猫は虎の心を知らず
ねこはとらのこころをしらず
【意味】
外見は似ていても、猫には虎の心がわからない。
小人物には、大人物の考えは理解できないというたとえ。
【参考文献】
『成語林』旺文社、『広辞苑』岩波書店、『大漢語林』大修館書店、『四字熟語の辞典』三省堂、ほか。参考文献の全リストはこちら
【猫的解釈】
【雑学】
『猫の草子』=虎が小型化して猫に?
『御伽草子(おとぎそうし)』は、婦女童幼の読み物として、 遅くとも江戸時代の中期までにまとめられた物語集である。
その中に『猫の草子』という話がある。
それまで紐に繋がれて大事に飼育されることが多かった猫たちが、おふれにより、紐から放たれた。 猫たちは ネズミ退治に精を出し、京の人々は大喜び。
ネズミたちは困惑し、尊いお坊様になんとかしてくれと直訴する。
すると翌日には早速「虎毛の猫」があらわれて、今度は猫の言い分を直訴する。 その中で猫は自分のことをこんな風に言っている。

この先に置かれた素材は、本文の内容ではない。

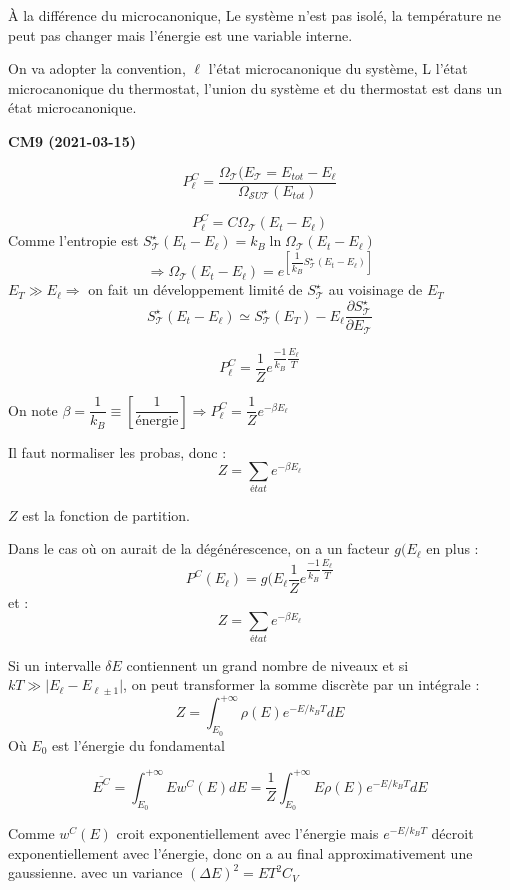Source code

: \documentclass[12pt,a4paper]{report}
\begin{document}
À la différence du microcanonique, Le système n'est pas isolé, la température ne peut pas changer mais l'énergie est une variable interne.

On va adopter la convention, $\ell$ l'état microcanonique du système, L l'état microcanonique du thermostat, l'union du système et du thermostat est dans un état microcanonique.

\begin{center}
\textbf{CM9 (2021-03-15)}
\end{center}

\[
	P_\ell^C = \dfrac{\Omega_\mathcal{T} (E_\mathcal{T} = E_{tot} - E_\ell}{\Omega_{\mathcal{S} U \mathcal{T}}(E_{tot})}
\]

\[
	P_\ell^{C} = C \Omega_\mathcal{T} (E_t - E_\ell)
\]
Comme l'entropie est \(S_\mathcal{T}^\star (E_t - E_\ell) = k_B \ln \Omega_\mathcal{T} (E_t - E_\ell)\)
\[
	\Rightarrow \Omega_\mathcal{T} (E_t - E_\ell) = e^{\left[ \dfrac{1}{k_B} S_\mathcal{T}^\star (E_t - E_\ell) \right]}
\]
\(E_T \gg E_\ell \Rightarrow \) on fait un développement limité de \( S_\mathcal{T}^\star\) au voisinage de \(E_T\)
\[
	S_\mathcal{T}^\star (E_t - E_\ell) \simeq S_\mathcal{T}^\star (E_T) - E_\ell \dfrac{\partial S_\mathcal{T}^\star}{\partial E_\mathcal{T}}
\]

\[
	P_\ell^C = \dfrac{1}{Z} e^{\dfrac{-1}{k_B} \dfrac{E_\ell}{T}}
\]

On note \(\beta = \dfrac{1}{k_B} \equiv \left[ \dfrac{1}{\text{énergie}}\right] \Rightarrow P_\ell^{C} = \dfrac{1}{Z} e^{-\beta E_\ell}\)

Il faut normaliser les probas, donc :
\[
	Z = \sum_{état} e^{-\beta E_\ell}
\]

\(Z\) est la fonction de partition.

Dans le cas où on aurait de la dégénérescence, on a un facteur \(g(E_\ell\) en plus :
\[
	P^C (E_\ell) = g(E_\ell \dfrac{1}{Z} e^{\dfrac{-1}{k_B} \dfrac{E_\ell}{T}}
\]
et :
\[
	Z = \sum_{état} e^{-\beta E_\ell}
\]

Si un intervalle \(\delta E\) contiennent un grand nombre de niveaux et si \(kT \gg \vert E_\ell - E_{\ell \pm 1} \vert\), on peut transformer la somme discrète par un intégrale :
\[
	Z = \int_{E_0}^{+\infty} \rho(E) e^{-E/k_BT}dE
\]
Où \(E_0\) est l'énergie du fondamental

\[
	\overline{E^C} = \int_{E_0}^{+\infty} E w^C(E) dE = \dfrac{1}{Z} \int_{E_0}^{+\infty} E \rho(E) e^{-E/k_BT}dE
\]

Comme \(w^C(E)\) croit exponentiellement avec l'énergie mais \(e^{-E/k_BT}\) décroit exponentiellement avec l'énergie, donc on a au final approximativement une gaussienne. avec un variance \((\Delta E)^2 = ET^2 C_V\)
\end{document}
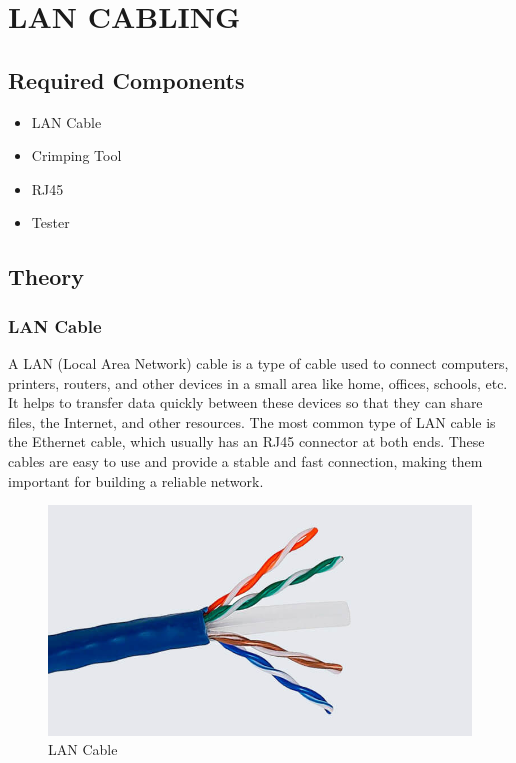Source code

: \documentclass[a4paper,12pt]{report}
\newcommand{\labtopic}{LAN CABLING}
\begin{document}

\chapter*{\centering \labtopic}
\section*{Required Components}
\begin{itemize}
    \item LAN Cable
    \item Crimping Tool
    \item RJ45
    \item Tester
\end{itemize}

\section*{Theory}
\subsection*{LAN Cable}
A LAN (Local Area Network) cable is a type of cable used to connect computers, printers, routers, and other devices in a small area like home, offices, schools, etc. It helps to transfer data quickly between these devices so that they can share files, the Internet, and other resources. The most common type of LAN cable is the Ethernet cable, which usually has an RJ45 connector at both ends. These cables are easy to use and provide a stable and fast connection, making them important for building a reliable network.\\
\begin{figure}[h]
    \centering
    \includegraphics[width=0.9\linewidth]{lan-cable.jpg}
    \caption{LAN Cable}
    \label{fig:lan_cable}
\end{figure}
\end{document}
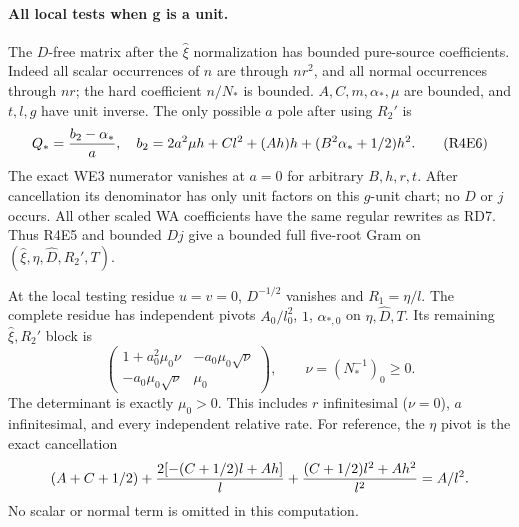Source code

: \paragraph{All local tests when g is a unit.}
The $D$-free matrix after the $\widehat\xi$ normalization has bounded
pure-source coefficients. Indeed all scalar occurrences of $n$ are
through $nr^2$, and all normal occurrences through $nr$; the hard
coefficient $n/N_*$ is bounded. $A,C,m,\alpha_*,\mu$ are bounded,
and $t,l,g$ have unit inverse. The only possible $a$ pole after using
$R_2'$ is
\[
 Q_*={b_2-\alpha_*\over a},\quad
 b_2=2a^2\mu h+Cl^2+(Ah)h+(B^2\alpha_*+1/2)h^2.     \tag{R4E6}
\]
The exact WE3 numerator vanishes at $a=0$ for arbitrary $B,h,r,t$.
After cancellation its denominator has only unit factors on this
$g$-unit chart; no $D$ or $j$ occurs. All other scaled WA coefficients
have the same regular rewrites as RD7. Thus R4E5 and bounded $Dj$
give a bounded full five-root Gram on
$(\widehat\xi,\eta,\widehat D,R_2',T)$.

At the local testing residue $u=v=0$, $D^{-1/2}$ vanishes and
$R_1=\eta/l$. The complete residue has independent pivots
$A_0/l_0^2$, $1$, $\alpha_{*,0}$ on $\eta,\widehat D,T$.
Its remaining $\widehat\xi,R_2'$ block is
\[
 \begin{pmatrix}
 1+a_0^2\mu_0\nu&-a_0\mu_0\sqrt\nu\\
 -a_0\mu_0\sqrt\nu&\mu_0
 \end{pmatrix},\qquad
 \nu=(N_*^{-1})_0\ge0.                              \tag{R4E7}
\]
The determinant is exactly $\mu_0>0$. This includes $r$ infinitesimal
($\nu=0$), $a$ infinitesimal, and every independent relative rate.
For reference, the $\eta$ pivot is the exact cancellation
\[
 (A+C+1/2)+{2[-(C+1/2)l+Ah]\over l}
       +{(C+1/2)l^2+Ah^2\over l^2}=A/l^2.
\]
No scalar or normal term is omitted in this computation.

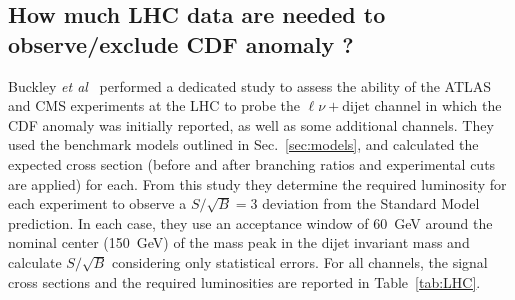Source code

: \subsection{How much LHC data are needed to observe/exclude CDF anomaly ?}
\label{sec:dataneeded}
Buckley \textit{et al}~\cite{BuckleyHooperMartin} 
performed a dedicated study to assess the 
ability of the ATLAS and CMS experiments at the LHC to 
probe the $\ell\nu+\text{dijet}$ channel in which the CDF 
anomaly was initially reported, as well as some additional channels.
They used the benchmark models outlined in Sec.~\ref{sec:models}, 
and calculated the expected cross section (before and after 
branching ratios and experimental cuts are applied) for each.
From this study they 
determine the required luminosity for each experiment to 
observe a $S/\sqrt{B} = 3$ deviation from the Standard Model prediction. 
In each case, they use an acceptance window of 60~GeV around 
the nominal center (150~GeV) of the mass peak in the dijet 
invariant mass and calculate $S/\sqrt{B}$ considering only 
statistical errors.
For all channels, the signal cross sections and the required luminosities 
are reported in Table~\ref{tab:LHC}.
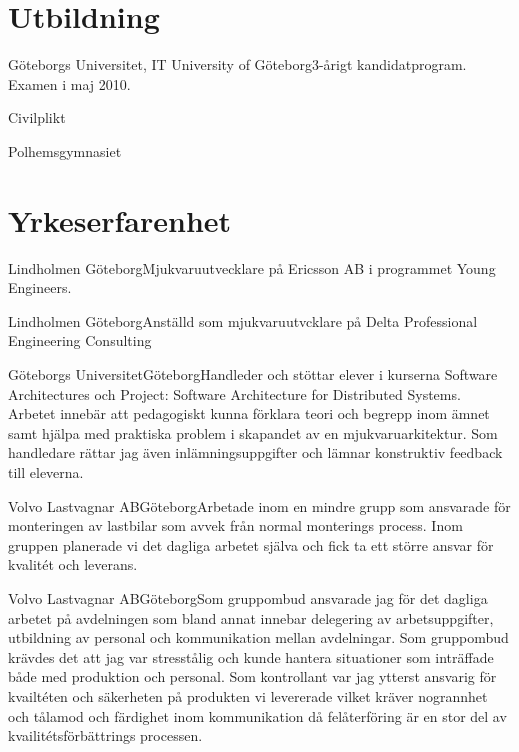 \documentclass[11pt,a4paper]{moderncv}
\begin{document}
\maketitle

\section{Utbildning}
{Göteborgs Universitet, IT University of Göteborg}{}{}{3-årigt
  kandidatprogram. Examen i maj 2010.}

{Civilplikt}{}{}{}

{Polhemsgymnasiet}{}{}{}

\section{Yrkeserfarenhet}
 {Lindholmen}
  {Göteborg}{}{Mjukvaruutvecklare på Ericsson AB i programmet Young Engineers.}

 {Lindholmen}
  {Göteborg}{}{Anställd som mjukvaruutvcklare på Delta Professional Engineering Consulting}

 {Göteborgs
  Universitet}{Göteborg}{}{Handleder och stöttar elever i
  kurserna Software Architectures och Project: Software Architecture
  for Distributed Systems.  Arbetet innebär att pedagogiskt kunna
  förklara teori och begrepp inom ämnet samt hjälpa med praktiska
  problem i skapandet av en mjukvaruarkitektur. Som handledare rättar
  jag även inlämningsuppgifter och lämnar konstruktiv feedback till
  eleverna.}

{Volvo Lastvagnar AB}{Göteborg}{}{Arbetade inom en mindre grupp som ansvarade för monteringen av lastbilar som avvek från normal
monterings process. Inom gruppen planerade vi det dagliga arbetet själva och fick ta ett större
ansvar för kvalitét och leverans.}

 {Volvo Lastvagnar
  AB}{Göteborg}{}{Som gruppombud ansvarade jag för det dagliga arbetet
  på avdelningen som bland annat innebar delegering av
  arbetsuppgifter, utbildning av personal och kommunikation mellan
  avdelningar. Som gruppombud krävdes det att jag var stresstålig och
  kunde hantera situationer som inträffade både med produktion och
  personal. Som kontrollant var jag ytterst ansvarig för kvailtéten
  och säkerheten på produkten vi levererade vilket kräver nogrannhet
  och tålamod och färdighet inom kommunikation då felåterföring är en
  stor del av kvailitétsförbättrings processen.}
\end{document}
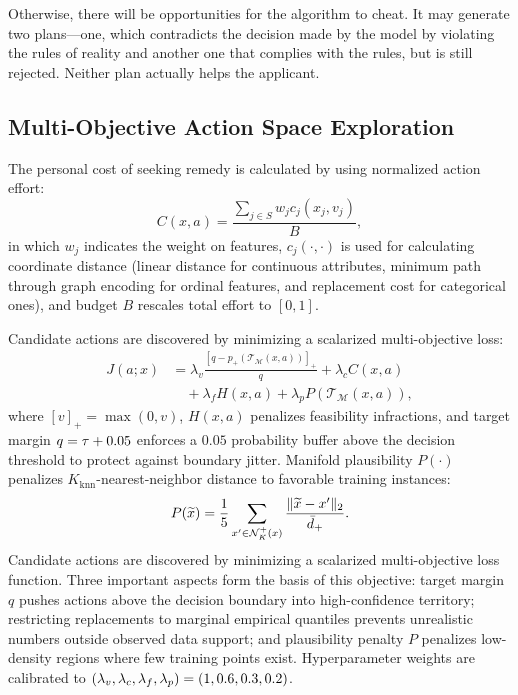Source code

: \documentclass[nolineno]{paper/ieee-access/ieeeaccess}%
\newcommand{\SCM}{\ensuremath{\mathcal{M}}}
\newcommand{\Replay}{\ensuremath{\mathcal{T}_{\SCM}}}
\begin{document}
Otherwise, there will be opportunities for the algorithm to cheat. It may generate two plans---one, which contradicts the decision made by the model by violating the rules of reality and another one that complies with the rules, but is still rejected. Neither plan actually helps the applicant.

\subsection{Multi-Objective Action Space Exploration}
The personal cost of seeking remedy is calculated by using normalized action effort:
\begin{equation}
  C(x, a) = \frac{\sum_{j \in S} w_j c_j(x_j, v_j)}{B},
  \label{eq:cost}
\end{equation}
in which $w_j$ indicates the weight on features, $c_j(\cdot, \cdot)$ is used for calculating coordinate distance (linear distance for continuous attributes, minimum path through graph encoding for ordinal features, and replacement cost for categorical ones), and budget $B$ rescales total effort to $[0, 1]$.

Candidate actions are discovered by minimizing a scalarized multi-objective loss:
\begin{align}
  J(a; x) &= \lambda_v \frac{[q - p_+(\Replay(x, a))]_+}{q} + \lambda_c C(x, a) \nonumber \\
          &\quad + \lambda_f H(x, a) + \lambda_p P(\Replay(x, a)),
  \label{eq:objective}
\end{align}
where $[v]_+ = \max(0, v)$, $H(x, a)$ penalizes feasibility infractions, and target margin $q = \tau + \TargetMargin$ enforces a $0.05$ probability buffer above the decision threshold to protect against boundary jitter. Manifold plausibility $P(\cdot)$ penalizes $K_{\mathrm{knn}}$-nearest-neighbor distance to favorable training instances:
\begin{equation}
  P(\widetilde{x}) = \frac{1}{\KnnK} \sum_{x' \in \mathcal{N}_K^+(x)} \frac{\|\widetilde{x} - x'\|_2}{\bar{d}_+}.
  \label{eq:plausibility}
\end{equation}
Candidate actions are discovered by minimizing a scalarized multi-objective loss function. Three important aspects form the basis of this objective: target margin $q$ pushes actions above the decision boundary into high-confidence territory; restricting replacements to \GridPoints{} marginal empirical quantiles prevents unrealistic numbers outside observed data support; and plausibility penalty $P$ penalizes low-density regions where few training points exist. Hyperparameter weights are calibrated to $(\lambda_v, \lambda_c, \lambda_f, \lambda_p) = (\WeightValid, \WeightCost, \WeightFeas, \WeightPlaus)$.
\end{document}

「われは、これ、天竺唐土に恐れをなす、虎の子孫なり。
日本は小国なり、国に相応して、これを渡さるる。
その子細によって、日本に虎これなし。・・・」(口語訳)
「自分は、あの、インドや中国で恐れられている、虎の子孫です。
日本は小さな国ですから、体もそれ相応にして、渡来しました。
そういう事情ですから、日本には虎がいないのです。・・・」
お坊様は猫とネズミの両方の話を聞くが、特に何をするでもなく、結局ネズミたちは、もっと安全な地へ引っ越していく。
「猫殿だって、犬に追いかけられて無惨な姿をさらすことだってあるんだし。 鼠とる猫のうしろに犬のゐて狙ふものこそ狙はれにけり」
と捨て台詞(捨て和歌?)を残しながら。